## [Activity]
Output, exactly and in full, the entries that appear below.

## [Study material]
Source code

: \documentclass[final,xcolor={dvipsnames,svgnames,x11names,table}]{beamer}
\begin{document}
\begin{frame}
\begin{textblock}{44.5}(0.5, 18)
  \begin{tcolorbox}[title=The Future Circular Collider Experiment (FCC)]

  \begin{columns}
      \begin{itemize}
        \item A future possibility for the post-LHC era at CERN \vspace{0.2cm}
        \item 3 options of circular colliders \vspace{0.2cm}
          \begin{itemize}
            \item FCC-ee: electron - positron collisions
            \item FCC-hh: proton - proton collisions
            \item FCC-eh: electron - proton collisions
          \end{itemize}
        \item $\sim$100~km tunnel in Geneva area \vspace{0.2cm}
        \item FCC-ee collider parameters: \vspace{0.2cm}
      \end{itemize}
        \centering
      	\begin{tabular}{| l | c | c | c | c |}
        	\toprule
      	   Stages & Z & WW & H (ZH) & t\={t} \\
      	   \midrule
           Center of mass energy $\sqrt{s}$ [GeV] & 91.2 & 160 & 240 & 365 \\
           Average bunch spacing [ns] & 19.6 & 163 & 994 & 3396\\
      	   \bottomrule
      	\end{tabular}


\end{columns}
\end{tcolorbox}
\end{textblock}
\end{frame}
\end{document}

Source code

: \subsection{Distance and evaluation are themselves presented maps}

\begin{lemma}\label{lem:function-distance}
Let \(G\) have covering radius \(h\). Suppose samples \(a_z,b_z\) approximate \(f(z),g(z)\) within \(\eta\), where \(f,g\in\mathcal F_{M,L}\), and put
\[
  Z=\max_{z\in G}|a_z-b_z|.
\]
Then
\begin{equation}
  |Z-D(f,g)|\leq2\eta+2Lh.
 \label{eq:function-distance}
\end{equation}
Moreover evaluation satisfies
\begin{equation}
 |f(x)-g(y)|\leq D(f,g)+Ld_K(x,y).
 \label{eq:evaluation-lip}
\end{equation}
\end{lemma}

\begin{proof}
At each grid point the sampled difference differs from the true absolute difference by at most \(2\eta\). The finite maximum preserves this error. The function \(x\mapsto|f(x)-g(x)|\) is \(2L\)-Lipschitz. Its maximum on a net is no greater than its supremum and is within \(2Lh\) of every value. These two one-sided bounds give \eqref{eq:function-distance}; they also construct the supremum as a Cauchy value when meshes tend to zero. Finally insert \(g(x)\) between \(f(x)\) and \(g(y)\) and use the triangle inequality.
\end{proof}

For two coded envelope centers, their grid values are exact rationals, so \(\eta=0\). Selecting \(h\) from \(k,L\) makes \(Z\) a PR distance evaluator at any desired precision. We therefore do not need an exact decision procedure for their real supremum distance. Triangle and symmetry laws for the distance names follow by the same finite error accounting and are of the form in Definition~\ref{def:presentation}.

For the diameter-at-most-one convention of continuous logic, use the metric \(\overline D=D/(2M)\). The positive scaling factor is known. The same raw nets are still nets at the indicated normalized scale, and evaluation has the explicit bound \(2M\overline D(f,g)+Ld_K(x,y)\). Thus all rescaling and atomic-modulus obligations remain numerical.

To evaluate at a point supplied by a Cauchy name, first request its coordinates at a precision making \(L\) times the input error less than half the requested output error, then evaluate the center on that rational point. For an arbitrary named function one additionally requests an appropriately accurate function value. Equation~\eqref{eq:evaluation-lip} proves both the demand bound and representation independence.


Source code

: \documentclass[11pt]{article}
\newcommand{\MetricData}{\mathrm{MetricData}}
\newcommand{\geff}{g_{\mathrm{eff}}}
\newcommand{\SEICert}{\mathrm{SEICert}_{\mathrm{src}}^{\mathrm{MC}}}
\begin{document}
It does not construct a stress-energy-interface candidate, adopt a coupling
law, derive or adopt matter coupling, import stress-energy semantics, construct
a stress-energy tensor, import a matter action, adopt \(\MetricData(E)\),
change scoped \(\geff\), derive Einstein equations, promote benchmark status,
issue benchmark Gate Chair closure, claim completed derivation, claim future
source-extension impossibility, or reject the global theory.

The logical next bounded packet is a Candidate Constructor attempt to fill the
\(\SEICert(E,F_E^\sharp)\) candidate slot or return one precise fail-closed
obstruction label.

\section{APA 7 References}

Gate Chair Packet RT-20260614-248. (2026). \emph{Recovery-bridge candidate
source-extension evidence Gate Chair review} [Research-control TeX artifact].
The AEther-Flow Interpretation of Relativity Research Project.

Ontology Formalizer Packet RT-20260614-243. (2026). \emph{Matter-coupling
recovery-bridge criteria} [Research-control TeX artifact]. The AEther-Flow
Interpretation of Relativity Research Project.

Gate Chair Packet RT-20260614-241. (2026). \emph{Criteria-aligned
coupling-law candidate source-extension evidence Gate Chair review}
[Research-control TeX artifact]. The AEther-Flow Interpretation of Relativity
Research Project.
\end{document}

## [Exercise result]
Source code

: \documentclass[final,xcolor={dvipsnames,svgnames,x11names,table}]{beamer}
\begin{document}
\begin{frame}
\begin{textblock}{44.5}(0.5, 18)
  \begin{tcolorbox}[title=The Future Circular Collider Experiment (FCC)]

  \begin{columns}
      \begin{itemize}
        \item A future possibility for the post-LHC era at CERN \vspace{0.2cm}
        \item 3 options of circular colliders \vspace{0.2cm}
          \begin{itemize}
            \item FCC-ee: electron - positron collisions
            \item FCC-hh: proton - proton collisions
            \item FCC-eh: electron - proton collisions
          \end{itemize}
        \item $\sim$100~km tunnel in Geneva area \vspace{0.2cm}
        \item FCC-ee collider parameters: \vspace{0.2cm}
      \end{itemize}
        \centering
      	\begin{tabular}{| l | c | c | c | c |}
        	\toprule
      	   Stages & Z & WW & H (ZH) & t\={t} \\
      	   \midrule
           Center of mass energy $\sqrt{s}$ [GeV] & 91.2 & 160 & 240 & 365 \\
           Average bunch spacing [ns] & 19.6 & 163 & 994 & 3396\\
      	   \bottomrule
      	\end{tabular}


\end{columns}
\end{tcolorbox}
\end{textblock}
\end{frame}
\end{document}

Source code

: \subsection{Distance and evaluation are themselves presented maps}

\begin{lemma}\label{lem:function-distance}
Let \(G\) have covering radius \(h\). Suppose samples \(a_z,b_z\) approximate \(f(z),g(z)\) within \(\eta\), where \(f,g\in\mathcal F_{M,L}\), and put
\[
  Z=\max_{z\in G}|a_z-b_z|.
\]
Then
\begin{equation}
  |Z-D(f,g)|\leq2\eta+2Lh.
 \label{eq:function-distance}
\end{equation}
Moreover evaluation satisfies
\begin{equation}
 |f(x)-g(y)|\leq D(f,g)+Ld_K(x,y).
 \label{eq:evaluation-lip}
\end{equation}
\end{lemma}

\begin{proof}
At each grid point the sampled difference differs from the true absolute difference by at most \(2\eta\). The finite maximum preserves this error. The function \(x\mapsto|f(x)-g(x)|\) is \(2L\)-Lipschitz. Its maximum on a net is no greater than its supremum and is within \(2Lh\) of every value. These two one-sided bounds give \eqref{eq:function-distance}; they also construct the supremum as a Cauchy value when meshes tend to zero. Finally insert \(g(x)\) between \(f(x)\) and \(g(y)\) and use the triangle inequality.
\end{proof}

For two coded envelope centers, their grid values are exact rationals, so \(\eta=0\). Selecting \(h\) from \(k,L\) makes \(Z\) a PR distance evaluator at any desired precision. We therefore do not need an exact decision procedure for their real supremum distance. Triangle and symmetry laws for the distance names follow by the same finite error accounting and are of the form in Definition~\ref{def:presentation}.

For the diameter-at-most-one convention of continuous logic, use the metric \(\overline D=D/(2M)\). The positive scaling factor is known. The same raw nets are still nets at the indicated normalized scale, and evaluation has the explicit bound \(2M\overline D(f,g)+Ld_K(x,y)\). Thus all rescaling and atomic-modulus obligations remain numerical.

To evaluate at a point supplied by a Cauchy name, first request its coordinates at a precision making \(L\) times the input error less than half the requested output error, then evaluate the center on that rational point. For an arbitrary named function one additionally requests an appropriately accurate function value. Equation~\eqref{eq:evaluation-lip} proves both the demand bound and representation independence.


Source code

: \documentclass[11pt]{article}
\newcommand{\MetricData}{\mathrm{MetricData}}
\newcommand{\geff}{g_{\mathrm{eff}}}
\newcommand{\SEICert}{\mathrm{SEICert}_{\mathrm{src}}^{\mathrm{MC}}}
\begin{document}
It does not construct a stress-energy-interface candidate, adopt a coupling
law, derive or adopt matter coupling, import stress-energy semantics, construct
a stress-energy tensor, import a matter action, adopt \(\MetricData(E)\),
change scoped \(\geff\), derive Einstein equations, promote benchmark status,
issue benchmark Gate Chair closure, claim completed derivation, claim future
source-extension impossibility, or reject the global theory.

The logical next bounded packet is a Candidate Constructor attempt to fill the
\(\SEICert(E,F_E^\sharp)\) candidate slot or return one precise fail-closed
obstruction label.

\section{APA 7 References}

Gate Chair Packet RT-20260614-248. (2026). \emph{Recovery-bridge candidate
source-extension evidence Gate Chair review} [Research-control TeX artifact].
The AEther-Flow Interpretation of Relativity Research Project.

Ontology Formalizer Packet RT-20260614-243. (2026). \emph{Matter-coupling
recovery-bridge criteria} [Research-control TeX artifact]. The AEther-Flow
Interpretation of Relativity Research Project.

Gate Chair Packet RT-20260614-241. (2026). \emph{Criteria-aligned
coupling-law candidate source-extension evidence Gate Chair review}
[Research-control TeX artifact]. The AEther-Flow Interpretation of Relativity
Research Project.
\end{document}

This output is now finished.